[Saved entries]
* * * * * * * * *
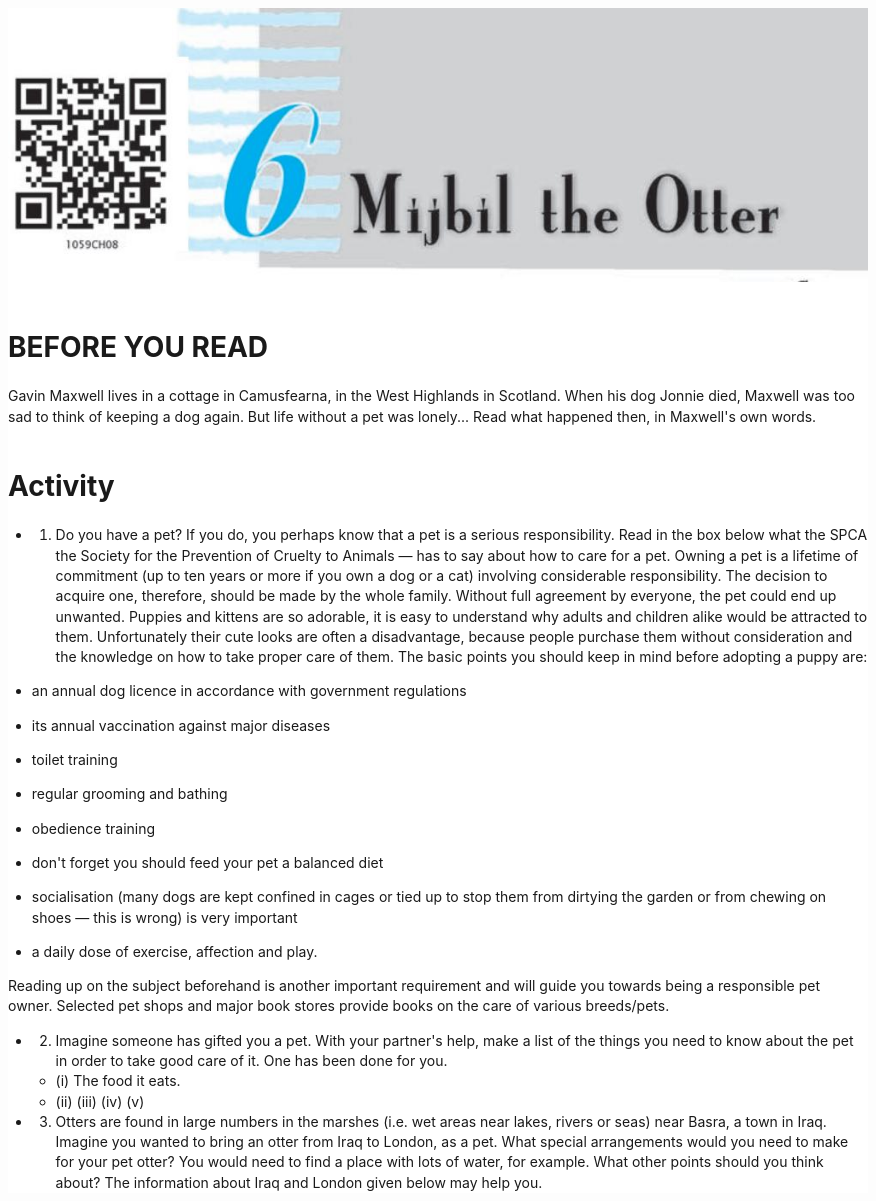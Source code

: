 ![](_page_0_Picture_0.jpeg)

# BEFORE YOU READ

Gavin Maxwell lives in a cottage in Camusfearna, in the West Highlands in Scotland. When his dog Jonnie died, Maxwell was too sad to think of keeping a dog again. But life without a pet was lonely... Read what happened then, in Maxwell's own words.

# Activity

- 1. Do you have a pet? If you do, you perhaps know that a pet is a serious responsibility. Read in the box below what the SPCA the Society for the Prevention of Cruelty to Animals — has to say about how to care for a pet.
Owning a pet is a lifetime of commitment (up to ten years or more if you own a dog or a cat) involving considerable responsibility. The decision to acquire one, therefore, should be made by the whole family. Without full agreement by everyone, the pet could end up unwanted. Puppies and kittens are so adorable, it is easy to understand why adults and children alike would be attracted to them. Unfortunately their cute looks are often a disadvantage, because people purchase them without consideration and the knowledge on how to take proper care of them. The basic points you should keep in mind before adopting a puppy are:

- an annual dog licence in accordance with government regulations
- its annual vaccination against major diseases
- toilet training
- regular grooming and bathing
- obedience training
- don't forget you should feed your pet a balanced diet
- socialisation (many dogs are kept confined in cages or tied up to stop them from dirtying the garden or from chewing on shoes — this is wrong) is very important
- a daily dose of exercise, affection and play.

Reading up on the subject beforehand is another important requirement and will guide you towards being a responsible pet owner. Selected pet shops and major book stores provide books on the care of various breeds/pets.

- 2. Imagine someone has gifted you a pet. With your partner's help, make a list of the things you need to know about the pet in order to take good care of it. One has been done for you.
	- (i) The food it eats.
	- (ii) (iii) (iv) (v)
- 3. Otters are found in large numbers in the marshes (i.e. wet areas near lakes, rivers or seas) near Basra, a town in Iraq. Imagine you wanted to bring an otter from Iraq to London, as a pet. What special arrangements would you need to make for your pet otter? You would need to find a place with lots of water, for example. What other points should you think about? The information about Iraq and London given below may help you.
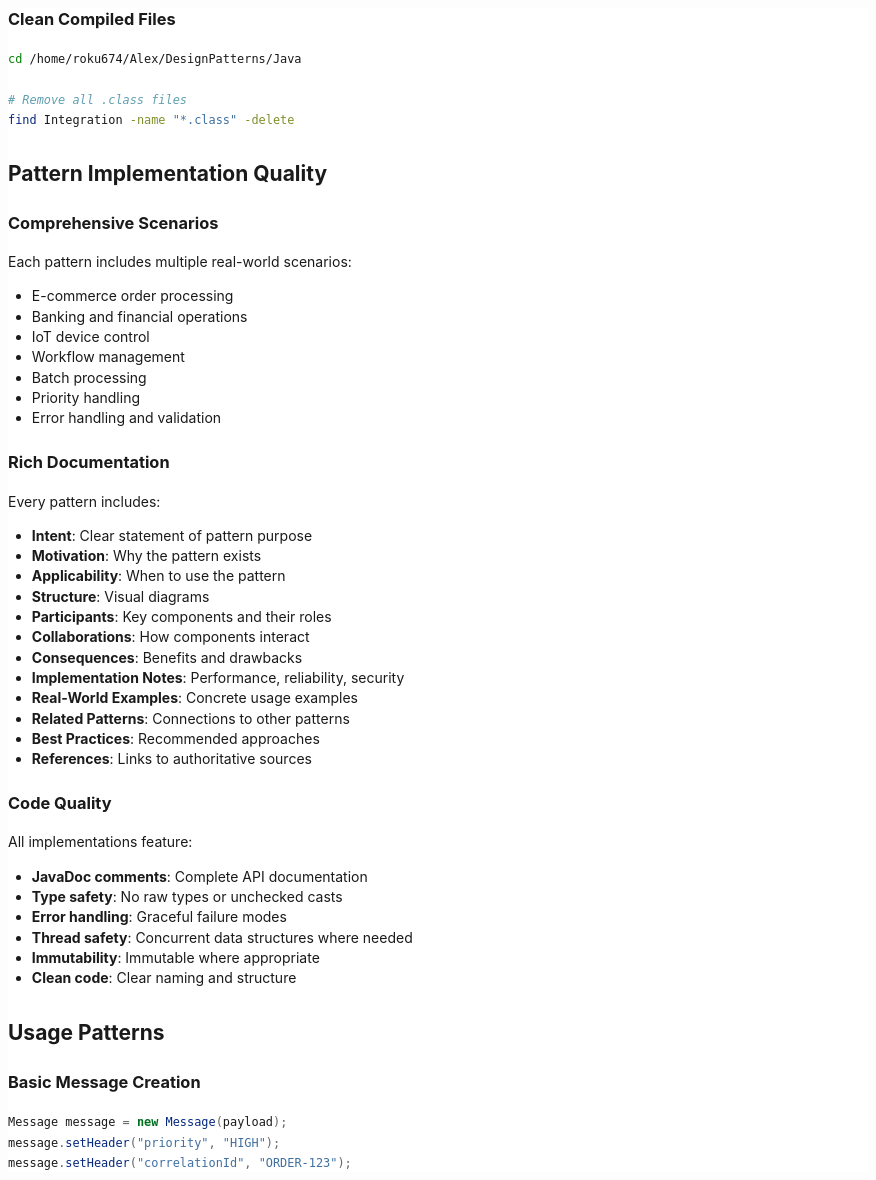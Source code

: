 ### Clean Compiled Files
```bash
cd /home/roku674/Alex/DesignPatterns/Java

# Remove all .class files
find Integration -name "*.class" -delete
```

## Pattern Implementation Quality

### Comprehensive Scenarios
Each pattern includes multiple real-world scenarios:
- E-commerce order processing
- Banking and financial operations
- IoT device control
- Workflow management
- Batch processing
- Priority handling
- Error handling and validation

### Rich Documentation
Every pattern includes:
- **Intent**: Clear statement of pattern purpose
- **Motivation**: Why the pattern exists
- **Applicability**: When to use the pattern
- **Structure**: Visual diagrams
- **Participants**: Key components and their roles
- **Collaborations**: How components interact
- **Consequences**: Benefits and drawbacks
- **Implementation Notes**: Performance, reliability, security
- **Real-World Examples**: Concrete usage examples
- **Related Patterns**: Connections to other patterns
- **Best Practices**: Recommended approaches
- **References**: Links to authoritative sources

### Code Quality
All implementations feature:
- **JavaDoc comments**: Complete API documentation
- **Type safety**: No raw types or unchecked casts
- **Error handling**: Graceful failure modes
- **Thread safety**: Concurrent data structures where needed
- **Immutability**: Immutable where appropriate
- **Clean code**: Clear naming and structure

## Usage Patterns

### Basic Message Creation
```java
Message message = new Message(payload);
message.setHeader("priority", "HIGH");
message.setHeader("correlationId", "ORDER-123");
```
* * * * * * * * *
PROBLEM DETAILS
Retype each line of the records exactly as it reads; no pictures belong in the copy.

ANSWER AREA
Source code

: ![](_page_0_Picture_0.jpeg)

# BEFORE YOU READ

Gavin Maxwell lives in a cottage in Camusfearna, in the West Highlands in Scotland. When his dog Jonnie died, Maxwell was too sad to think of keeping a dog again. But life without a pet was lonely... Read what happened then, in Maxwell's own words.

# Activity

- 1. Do you have a pet? If you do, you perhaps know that a pet is a serious responsibility. Read in the box below what the SPCA the Society for the Prevention of Cruelty to Animals — has to say about how to care for a pet.
Owning a pet is a lifetime of commitment (up to ten years or more if you own a dog or a cat) involving considerable responsibility. The decision to acquire one, therefore, should be made by the whole family. Without full agreement by everyone, the pet could end up unwanted. Puppies and kittens are so adorable, it is easy to understand why adults and children alike would be attracted to them. Unfortunately their cute looks are often a disadvantage, because people purchase them without consideration and the knowledge on how to take proper care of them. The basic points you should keep in mind before adopting a puppy are:

- an annual dog licence in accordance with government regulations
- its annual vaccination against major diseases
- toilet training
- regular grooming and bathing
- obedience training
- don't forget you should feed your pet a balanced diet
- socialisation (many dogs are kept confined in cages or tied up to stop them from dirtying the garden or from chewing on shoes — this is wrong) is very important
- a daily dose of exercise, affection and play.

Reading up on the subject beforehand is another important requirement and will guide you towards being a responsible pet owner. Selected pet shops and major book stores provide books on the care of various breeds/pets.

- 2. Imagine someone has gifted you a pet. With your partner's help, make a list of the things you need to know about the pet in order to take good care of it. One has been done for you.
	- (i) The food it eats.
	- (ii) (iii) (iv) (v)
- 3. Otters are found in large numbers in the marshes (i.e. wet areas near lakes, rivers or seas) near Basra, a town in Iraq. Imagine you wanted to bring an otter from Iraq to London, as a pet. What special arrangements would you need to make for your pet otter? You would need to find a place with lots of water, for example. What other points should you think about? The information about Iraq and London given below may help you.
Source code

: ### Clean Compiled Files
```bash
cd /home/roku674/Alex/DesignPatterns/Java

# Remove all .class files
find Integration -name "*.class" -delete
```

## Pattern Implementation Quality

### Comprehensive Scenarios
Each pattern includes multiple real-world scenarios:
- E-commerce order processing
- Banking and financial operations
- IoT device control
- Workflow management
- Batch processing
- Priority handling
- Error handling and validation

### Rich Documentation
Every pattern includes:
- **Intent**: Clear statement of pattern purpose
- **Motivation**: Why the pattern exists
- **Applicability**: When to use the pattern
- **Structure**: Visual diagrams
- **Participants**: Key components and their roles
- **Collaborations**: How components interact
- **Consequences**: Benefits and drawbacks
- **Implementation Notes**: Performance, reliability, security
- **Real-World Examples**: Concrete usage examples
- **Related Patterns**: Connections to other patterns
- **Best Practices**: Recommended approaches
- **References**: Links to authoritative sources

### Code Quality
All implementations feature:
- **JavaDoc comments**: Complete API documentation
- **Type safety**: No raw types or unchecked casts
- **Error handling**: Graceful failure modes
- **Thread safety**: Concurrent data structures where needed
- **Immutability**: Immutable where appropriate
- **Clean code**: Clear naming and structure

## Usage Patterns

### Basic Message Creation
```java
Message message = new Message(payload);
message.setHeader("priority", "HIGH");
message.setHeader("correlationId", "ORDER-123");
```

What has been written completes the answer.